Thursday, February 13, 2025

Web Archiving Guide for Librarians & Patrons | How to Preserve Websites & Data

 Learn how to archive websites and preserve digital content with this detailed guide for librarians and patrons. Discover the importance of web archiving, step-by-step instructions for using the Wayback Machine and other tools, and how you can participate in saving valuable online data.



Guide to Web Archiving for Librarians and Patrons

1. Introduction

What is Web Archiving?
Web archiving collects, preserves, and manages web-based information to remain accessible to future researchers, historians, journalists, and citizens. It ensures that websites, online documents, data, and other content are not lost when a site is removed, altered, or taken offline.

Why Web Archiving Matters

  • Preserving Public Records: Government agencies and other organizations publish essential data online. Without web archiving, historical records disappear if those agencies remove or change pages.
  • Accountability & Transparency: Journalists, researchers, and the public can track changes over time, ensuring that data is not quietly rewritten or purged.
  • Historical Research: Future scholars rely on these archives to understand past events, policies, and social conditions.
  • Public Access: Web archives allow anyone to view old versions of websites without special permissions or proprietary software.

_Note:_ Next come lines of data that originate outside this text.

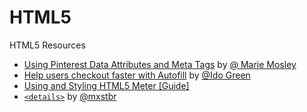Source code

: # HTML5
HTML5 Resources

- [Using Pinterest Data Attributes and Meta Tags](https://css-tricks.com/using-pinterest-data-attributes-and-meta-tags/) by [@ Marie Mosley](https://css-tricks.com/author/mjmoze/)
- [Help users checkout faster with Autofill](http://updates.html5rocks.com/2015/06/checkout-faster-with-Autofill) by [@Ido Green](http://www.html5rocks.com/profiles/#idogreen)
- [Using and Styling HTML5 Meter [Guide]](http://www.hongkiat.com/blog/style-html5-meter/)
- [`<details>`](http://blog.mxstbr.com/2015/06/html-details/) by [@mxstbr](https://twitter.com/mxstbr)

2. Why It Is Important to Archive Websites

  1. Government Data & Public Policy

    • Federal websites (e.g., https://www.census.gov/ for Census data) can change or remove information without notice. Archiving helps preserve everything from demographic data to environmental statistics.
  2. Local Government & Community Information

    • County or city portals often host meeting minutes, budget documents, and other records. However, these can disappear if a site is redesigned or if new administrators decide to remove them.
  3. Research & Academic Integrity

    • Universities and research labs frequently post datasets and study results. If grants change or departments merge, these pages can vanish. An archive keeps these resources alive for long-term study.
  4. Journalistic & Investigative Purposes

    • Investigative reporters use historical snapshots of web pages to compare past statements or track the history of government agencies, corporations, or organizations.
  5. Cultural & Social Heritage

    • The internet captures our modern culture—memes, social movements, and community-driven projects. However, if these records are preserved, future generations can learn from them.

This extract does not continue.